Su la Testa 2018 seconda serata

di Alfredo SgarlatoAlbenga. La seconda giornata di Su la Testa si apre col pomeriggio a Palazzo Scotto Niccolari, che per l’occasione ospita anche una mostra del pittore Valerio Conforti, una serie di ritratti di attori. Lorenza Bertoglio e Davide Geddo conducono le presentazioni dei libri di Andrea Rigante “Le lacrime dei Vedda”, su una popolazione dello Sri Lanka che vive ancora in stato quasi primitivo ed è vittima dei soprusi della maggioranza, e di Alberto Calandriello “Abbassa quello stereo”, in cui si intrecciano storie di vita e di musica. Intermezzi musicali con Lisona e Pepè, cantautore sanremese al debutto, accompagnato dall’ottimo chitarrista Lorenzo Herrnhut.

Ad aprire la serata Giulio Wilson, cantautore ed enologo toscano. Accompagnato da una band numerosa e rodata, esegue una serie di canzoni molto energiche, con testi ironici ma anche molto calati nella realtà attuale, un rock politico che oggi sembra fuori moda ma di cui abbiamo molto bisogno. La buona presenza scenica di Wilson e la tecnica dei musicisti, con chitarre e tastiere a fare interventi taglienti, rendono il set molto godibile.

Secondo musicista a esibirsi è Peppe Voltarelli, cantautore, attore, regista, cabarettista e molto altro. Col suo look fantasioso Peppe alterna le sue due anime, i monologhi stralunati di una comicità irresistibile e le canzoni impegnate, con la sua voce strappacuore che ricorda quella di Modugno (nel dopo festival gli dedicherà molti omaggi), in cui canta il Sud ferito e la sua umanità. Splendida “Il lupo”, in dialetto calabrese, in cui si accompagna alla fisarmonica, ed emozionante il tributo a Leo Ferrè con “Gli anarchici”. Un’autentica ovazione accompagna il saluto di questo grande artista. L’esibizione di Voltarelli è anche lo spunto per ricordare il grande Claudio Lolli, con cui Peppe in passato aveva collaborato.

Prima dell’intervallo viene consegnata la Targa Pisani, in memoria dell’indimenticabile Renzo, storico gestore del Cinema Ambra, allo scrittore Maurizio “Pupi” Bracali, per aver raccontato Albenga e dintorni nei suoi gialli con protagonista l’ispettore amante del rock Calcagno.

Personaggio altrettanto poliedrico di Voltarelli è Bobo Rondelli, che si presenta con Radislav Lorkovic, cantante e pianista americano di origine croata, già ammirato l’anno scorso a Su la Testa insieme a Jono Manson.

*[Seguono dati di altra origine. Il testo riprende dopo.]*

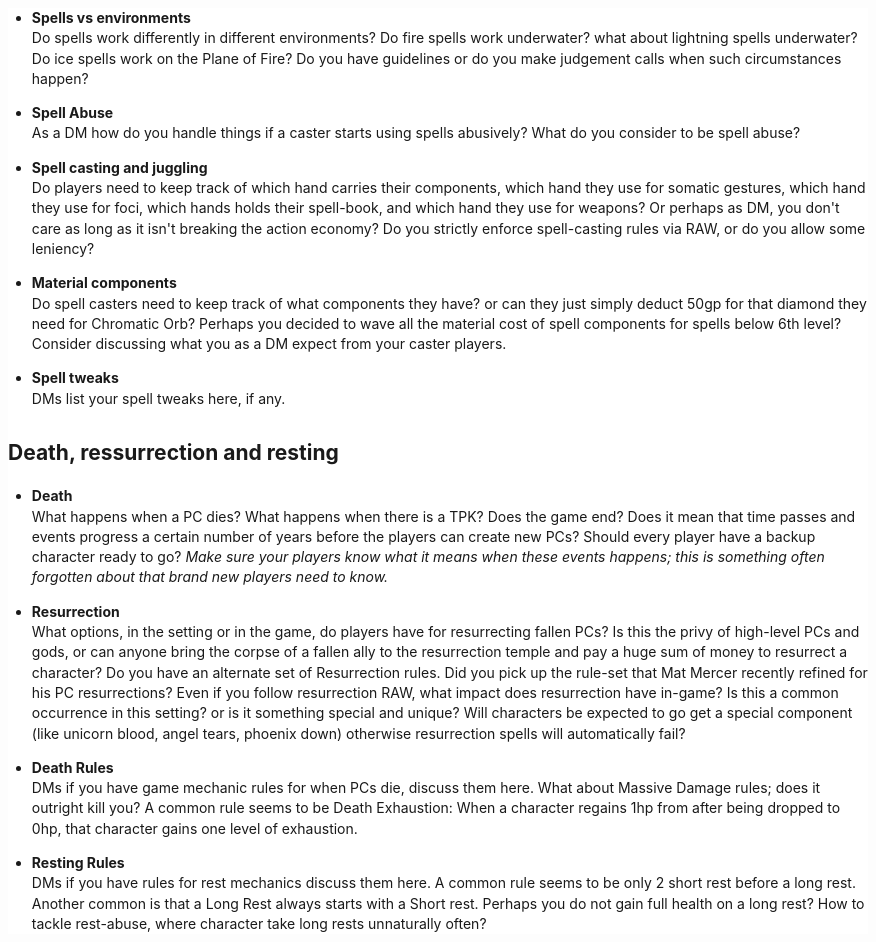- **Spells vs environments**\
  Do spells work differently in different environments? Do fire spells work underwater? what about lightning spells underwater? Do ice spells work on the Plane of Fire? Do you have guidelines or do you make judgement calls when such circumstances happen?

- **Spell Abuse**\
  As a DM how do you handle things if a caster starts using spells abusively? What do you consider to be spell abuse?

- **Spell casting and juggling**\
  Do players need to keep track of which hand carries their components, which hand they use for somatic gestures, which hand they use for foci, which hands holds their spell-book, and which hand they use for weapons? Or perhaps as DM, you don't care as long as it isn't breaking the action economy? Do you strictly enforce spell-casting rules via RAW, or do you allow some leniency?

- **Material components**\
  Do spell casters need to keep track of what components they have? or can they just simply deduct 50gp for that diamond they need for Chromatic Orb? Perhaps you decided to wave all the material cost of spell components for spells below 6th level? Consider discussing what you as a DM expect from your caster players.

- **Spell tweaks**\
  DMs list your spell tweaks here, if any.

## Death, ressurrection and resting

- **Death**\
  What happens when a PC dies? What happens when there is a TPK? Does the game end? Does it mean that time passes and events progress a certain number of years before the players can create new PCs? Should every player have a backup character ready to go? _Make sure your players know what it means when these events happens; this is something often forgotten about that brand new players need to know._

- **Resurrection**\
  What options, in the setting or in the game, do players have for resurrecting fallen PCs? Is this the privy of high-level PCs and gods, or can anyone bring the corpse of a fallen ally to the resurrection temple and pay a huge sum of money to resurrect a character? Do you have an alternate set of Resurrection rules. Did you pick up the rule-set that Mat Mercer recently refined for his PC resurrections? Even if you follow resurrection RAW, what impact does resurrection have in-game? Is this a common occurrence in this setting? or is it something special and unique? Will characters be expected to go get a special component (like unicorn blood, angel tears, phoenix down) otherwise resurrection spells will automatically fail?

- **Death Rules**\
  DMs if you have game mechanic rules for when PCs die, discuss them here. What about Massive Damage rules; does it outright kill you? A common rule seems to be Death Exhaustion: When a character regains 1hp from after being dropped to 0hp, that character gains one level of exhaustion.

- **Resting Rules**\
  DMs if you have rules for rest mechanics discuss them here. A common rule seems to be only 2 short rest before a long rest. Another common is that a Long Rest always starts with a Short rest. Perhaps you do not gain full health on a long rest? How to tackle rest-abuse, where character take long rests unnaturally often?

Contrariamente alle aspettative di molti il carismatico Rondelli lascia molto più spazio al partner, da parte sua canta solo un paio di canzoni, ballate malinconiche e intimiste, in contrasto col personaggio di toscanaccio irriverente e guascone che inscena nei monologhi che precedono i brani. Lorkovic canta blues e ballate con gran bella voce e notevole tecnica pianistica. I due chiudono duettando in una ballata che si rifà alle atmosfere di Tom Waits, che Rondelli imita alla perfezione, come molti altri personaggi che imiterà nel dopo festival, dove tutti i musicisti della serata si sono offerti generosamente con canzoni e chiacchiere.

Finale con Matthew Lee, pianista di formazione classica ma innamorato del rock’n’roll delle origini. Straordinario virtuoso dello strumento, mescola i classici del genere, blues di sua composizione, una rilettura de “L’isola che non c’è” di Bennato, e un medley da Gershwin, Beethoven, Rossini, Mozart, rivisti in chiave anni ’50. Gran divertimento per il pubblico che è incantato dalla bravura del musicista, che è anche molto comunicativo.

Oggi pomeriggio alle 16,30 a Palazzo Scotto Niccolari incontri con Pupi Bracali e la fotografa Valentina Tamborra, proiezioni di video e interventi musicali di Edoardo Chiesa e Beppe Trabona.